Additional methodological considerations may also have affected our findings. First, information about each child’s current developmental conditions (ASD, ID, and/or DD) was obtained based on parent’s report and was not independently verified. In particular, the significance of the DD diagnosis in this context is somewhat unclear. Given that the term “DD” is typically used to refer to children younger than 5–6 years of age, it is surprising that such a large proportion of this sample of children between the ages of 6 years and 17 years was identified as having DD at the time of the Pathways interview.4,15 Moreover, although most of the guidelines cited previously refer to children with GDD – which is typically diagnosed based on the presence of significant delays (<2 standard deviations below the mean) in two or more aspects of development – the Pathways survey defined DD as “any developmental delay that affects [the child’s] ability to learn.” This broad definition could have allowed for children with relatively mild or isolated learning impairments – some of whom might not have met the criteria for GDD – to be included in the Pathways sample. On the other hand, the DD only group may also have included children who had substantial cognitive impairment, despite parent’s report that they did not have ID. These considerations highlight the limitations of relying on parent-reported diagnoses. In spite of these weaknesses, the use of a large, nationally representative sample of noninstitutionalized US children with ASD, ID, and/or DD represents a major strength of the present study.

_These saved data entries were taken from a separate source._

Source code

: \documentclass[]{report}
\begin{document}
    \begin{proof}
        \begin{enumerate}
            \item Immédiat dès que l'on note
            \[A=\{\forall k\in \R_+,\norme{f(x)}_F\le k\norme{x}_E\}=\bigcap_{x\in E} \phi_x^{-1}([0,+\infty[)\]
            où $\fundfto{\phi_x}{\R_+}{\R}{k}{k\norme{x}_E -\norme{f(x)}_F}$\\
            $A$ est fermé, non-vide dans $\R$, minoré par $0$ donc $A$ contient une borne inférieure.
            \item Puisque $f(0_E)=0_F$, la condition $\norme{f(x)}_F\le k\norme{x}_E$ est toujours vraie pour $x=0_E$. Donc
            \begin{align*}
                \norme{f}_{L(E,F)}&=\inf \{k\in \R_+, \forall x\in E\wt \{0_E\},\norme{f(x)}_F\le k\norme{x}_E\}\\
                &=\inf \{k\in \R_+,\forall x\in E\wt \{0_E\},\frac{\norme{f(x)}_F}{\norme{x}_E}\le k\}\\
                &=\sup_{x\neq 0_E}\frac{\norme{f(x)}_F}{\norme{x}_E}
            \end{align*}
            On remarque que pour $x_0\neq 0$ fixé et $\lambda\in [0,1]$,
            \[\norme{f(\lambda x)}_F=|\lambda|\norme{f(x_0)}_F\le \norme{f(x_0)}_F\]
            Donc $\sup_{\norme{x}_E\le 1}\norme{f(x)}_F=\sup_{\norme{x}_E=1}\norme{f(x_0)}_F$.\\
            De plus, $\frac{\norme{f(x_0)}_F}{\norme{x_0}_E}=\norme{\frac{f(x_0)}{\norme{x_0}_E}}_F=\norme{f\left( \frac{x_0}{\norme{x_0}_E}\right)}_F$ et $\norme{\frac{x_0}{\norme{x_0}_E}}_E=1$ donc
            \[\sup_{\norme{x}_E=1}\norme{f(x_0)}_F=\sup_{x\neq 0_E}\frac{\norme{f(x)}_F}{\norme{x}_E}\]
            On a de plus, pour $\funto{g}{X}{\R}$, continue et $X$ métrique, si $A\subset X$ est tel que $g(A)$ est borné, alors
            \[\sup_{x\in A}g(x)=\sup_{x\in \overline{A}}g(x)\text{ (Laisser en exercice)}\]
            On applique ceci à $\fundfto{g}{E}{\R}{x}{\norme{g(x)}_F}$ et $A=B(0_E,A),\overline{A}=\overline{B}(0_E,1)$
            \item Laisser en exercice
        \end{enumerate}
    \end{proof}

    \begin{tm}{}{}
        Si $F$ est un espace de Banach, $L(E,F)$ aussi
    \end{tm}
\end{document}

This study found that the majority of school-age children with developmental disabilities in the Pathways sample had never received recommended genetic testing. Given that genetic diagnoses may facilitate more accurate family counseling and enable physicians to provide affected children with targeted medical surveillance and treatment, the low rate of genetic testing reported in this study is troubling. Further research is needed to examine the causes of these findings and to identify barriers to receipt of genetic testing among children with developmental disabilities. A better understanding of the factors that affect patients’ access to these tests and physicians’ decisions to order them may help to guide future efforts to ensure that children with developmental conditions receive all needed health-care services.

Disclosure

The authors report no conflicts of interest in this work.